So I just finished my differential geometry exam few days ago, and there is this one bonus problem that bugs me, its a part of a series of questions.
BONUS PROBLEM: We give $\Lambda$ is a regular surface, where $(0,0,0) \notin \Lambda.$ Note the following definition:
i) For each $k$ in $\Lambda,$ we define $N_k\Lambda$ as the vector space with dimension $1$ spanned by the normal vector$(\ne 0)$ at point $k$ on $\Lambda.$
ii) $\zeta=\{(k,n_k)\in{k}\times N_k\Lambda: k\in \Lambda\}$, $\Psi = \{(k,ak)\in\Lambda \times \mathbb{R}^3: a\in \mathbb{R}\}$
If we give a well defined function (smooth) $\overline{n}:\Lambda \rightarrow \mathbb{R}^3$ $(\overline{n}$ = unit normal vector at $k$ in $\Lambda)$, then $\Psi$ is diffeomorphic to $\zeta.$ True or False?

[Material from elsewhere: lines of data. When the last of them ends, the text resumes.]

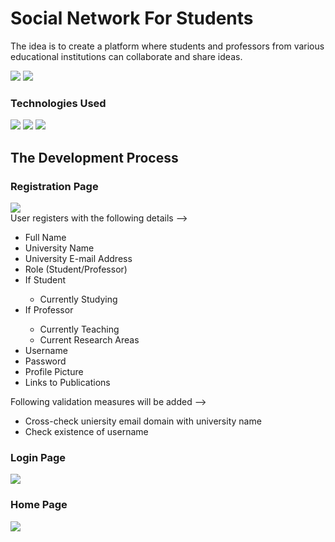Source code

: <div>
<h1> Social Network For Students </h1>
<p> The idea is to create a platform where students and professors from various educational institutions can collaborate and share ideas. </p>
</div>

<div>
<img src="https://img.shields.io/github/issues/a-d14/stu-social.svg" />
<img src="https://img.shields.io/github/issues-closed/a-d14/stu-social.svg" />
<h3>Technologies Used</h3>
<img src="https://img.shields.io/badge/Node.js-43853D?style=for-the-badge&logo=node.js&logoColor=white" />
<img src="https://img.shields.io/badge/Express.js-404D59?style=for-the-badge" />
<img src="https://img.shields.io/badge/MongoDB-4EA94B?style=for-the-badge&logo=mongodb&logoColor=white" />
</div>
  
<div>
  <h2>The Development Process</h2>
  <h3>Registration Page</h3> 
  <img src="https://img.shields.io/badge/status-under%20development-yellow" /><br />
  User registers with the following details --> 
  <ul>
    <li>Full Name</li>
    <li>University Name</li>
    <li>University E-mail Address</li>
    <li>Role (Student/Professor) </li>
    <li>If Student</li>
    <ul>
      <li>Currently Studying</li>
    </ul>
    <li>If Professor</li>
    <ul>
      <li>Currently Teaching</li>
      <li>Current Research Areas</li>
    </ul>
    <li>Username</li>
    <li>Password</li>
    <li>Profile Picture</li>
    <li>Links to Publications</li>
  </ul>
  Following validation measures will be added -->
  <ul>
    <li>Cross-check uniersity email domain with university name</li>
    <li>Check existence of username</li>
  </ul>
  <h3>Login Page</h3>
  <img src="https://img.shields.io/badge/status-under%20development-yellow" /><br />
  <h3>Home Page</h3>
  <img src="https://img.shields.io/badge/status-under%20development-yellow" /><br />

</div>
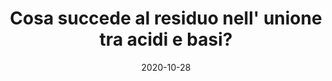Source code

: ---
categories: scienze-naturali
date: '2020-10-28'
description: In questa lezione scopriamo cosa succede nell' unione tra acido cloridrico
  e soda caustica mettendoli sopra una piastra riscaldante. Capiamo il fenomeno della
  neutralizzazione e come funziona la fenolftaleina.
externalUrl: https://bortox.it/Compiti-scolastici/appunti/2020/10/28/Conclusioni-percorso-acidi-e-basi.html
lastmod: 2020-11-01 15:58:34
lss: acidi-e-basi
tags:
- sale
- neutro
- neutra
- lss
- acido
- acidi e basi
title: Cosa succede al residuo nell' unione tra acidi e basi?
type: redirect
target: https://bortox.it/Compiti-scolastici/appunti/2020/10/28/Conclusioni-percorso-acidi-e-basi.html
---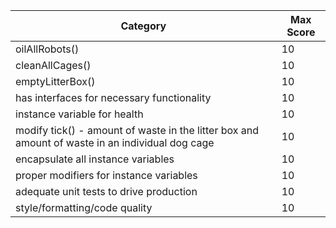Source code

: Category|Max Score
------------|--------------
oilAllRobots()|10
cleanAllCages()|10
emptyLitterBox()|10
has interfaces for necessary functionality|10
instance variable for health|10
modify tick() - amount of waste in the litter box and amount of waste in an individual dog cage|10
encapsulate all instance variables|10
proper modifiers for instance variables|10
adequate unit tests to drive production | 10 
style/formatting/code quality|10
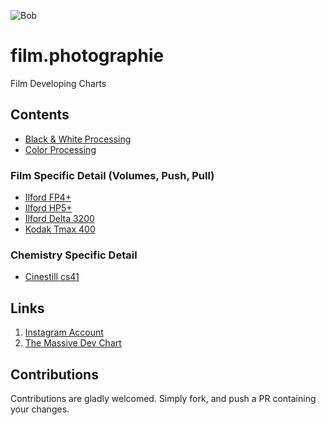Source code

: ![Bob][logo]

# film.photographie

Film Developing Charts

## Contents

- [Black & White Processing](./by_film/B%26W.md)
- [Color Processing](./by_film/C41.md)

### Film Specific Detail (Volumes, Push, Pull)

- [Ilford FP4+](by_film/Ilford/ILFORD_FP4.md)
- [Ilford HP5+](by_film/Ilford/ILFORD_HP5Plus.md)
- [Ilford Delta 3200](by_film/Ilford/ILFORD_DELTA_3200.md)
- [Kodak Tmax 400](by_film/Kodak/KODAK_TMAX_400.md)

### Chemistry Specific Detail

- [Cinestill cs41](./by_chemistry/CINESTILL_CS41.md)

## Links

1. [Instagram Account](https://www.instagram.com/film.photographie/)
2. [The Massive Dev Chart](https://www.digitaltruth.com/devchart.php)

  [logo]: https://scontent-bos5-1.cdninstagram.com/v/t51.2885-19/332671695_530672632487728_1756571279610039892_n.jpg?stp=dst-jpg_s150x150&_nc_ht=scontent-bos5-1.cdninstagram.com&_nc_cat=104&_nc_ohc=ByAQTTWzMewAX9S71QT&edm=AAAAAAABAAAA&ccb=7-5&oh=00_AfB7hfJIZk_HWBQecqIU6pvxKH4MX_r-Q72XqCpJQJNNEA&oe=649E95D8

## Contributions

Contributions are gladly welcomed. Simply fork, and push a PR containing your changes.
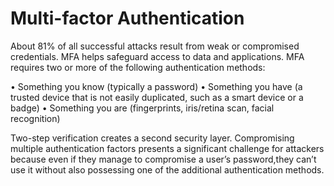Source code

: # Multi-factor Authentication 

About 81% of all successful attacks result from weak or compromised credentials. MFA helps safeguard access to data and applications. 
MFA requires two or more of the following authentication methods:

•	Something you know (typically a password)
•	Something you have (a trusted device that is not easily duplicated, such as a smart device or a badge)
•	Something you are (fingerprints, iris/retina scan, facial recognition)

Two-step verification creates a second security layer. Compromising multiple authentication factors presents a significant challenge for attackers because even if they manage to compromise a user’s password,they can’t use it without also possessing one of the additional authentication methods.  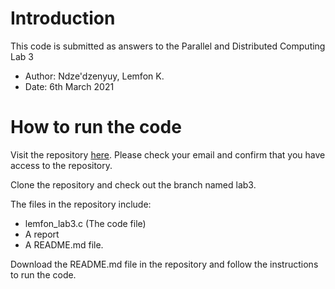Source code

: # Introduction
This code is submitted as answers to the Parallel and Distributed Computing Lab 3
* Author: Ndze'dzenyuy, Lemfon K.
* Date: 6th March 2021

# How to run the code

Visit the repository [here](https://github.com/WybeTuring/PDC-Labs). Please check your email and confirm that you have access to the repository. 

Clone the repository and check out the branch named lab3. 

The files in the repository include: 

- lemfon_lab3.c (The code file)
- A report
- A README.md file.

Download the README.md file in the repository and follow the instructions to run the code. 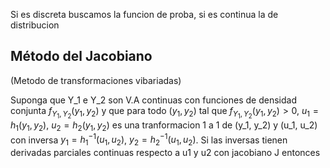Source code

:  Si es discreta buscamos la funcion de proba, si es continua la de distribucion

## Método del Jacobiano 
(Metodo de transformaciones vibariadas)

Suponga que Y_1 e Y_2 son V.A continuas con funciones de densidad conjunta $f_{Y_{1},Y_{2}}(y_{1}, y_{2})$ y que para todo $(y_1, y_{2})$ tal que $f_{Y_{1},Y_{2}}(y_{1}, y_{2})> 0$, $u_{1}=h_{1}(y_{1},y_{2})$, $u_{2}=h_{2}(y_{1},y_{2})$ es una tranformacion 1 a 1 de (y_1, y_2) y (u_1, u_2) con inversa $y_{1}=h_{1}^{-1}(u_{1}, u_{2})$, $y_{2}=h_{2}^{-1}(u_{1}, u_{2})$. Si las inversas tienen derivadas parciales continuas respecto a u1 y u2 con jacobiano J entonces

I answered true, and got it right, but it was a just a guess. I now want to know why as the answer sheet just says T. Instructor does not seem very responsive, so I ask here. Can anyone show me why they are diffeomorphic?
In order to provide a rigorous argument, we should start by describing the smooth structures of $\zeta$ and $\Psi$. We can use $\overline{n}$ to construct local parametrizations of $\zeta$, as follows. Let $$\varphi:U\subset\mathbb{R}^2\to\Lambda$$ be a local parametrization. Then $$\overline{\varphi}:U\times\mathbb{R}\to\zeta,\quad(p,t)\mapsto(\varphi(p),t\overline{n}(\varphi(p))),$$is a parametrization of $\zeta$. Similarly, $$\psi:U\times\mathbb{R}\to\Psi,\quad(p,t)\mapsto(\varphi(p),t\varphi(p))$$is a parametrization of $\Psi$. With respect to these parametrizations, the map $$(k,ak)\mapsto(k,a\overline{n}(k))$$ looks like $(p,a)\mapsto(p,a)$, so it is clearly a diffeomorphism.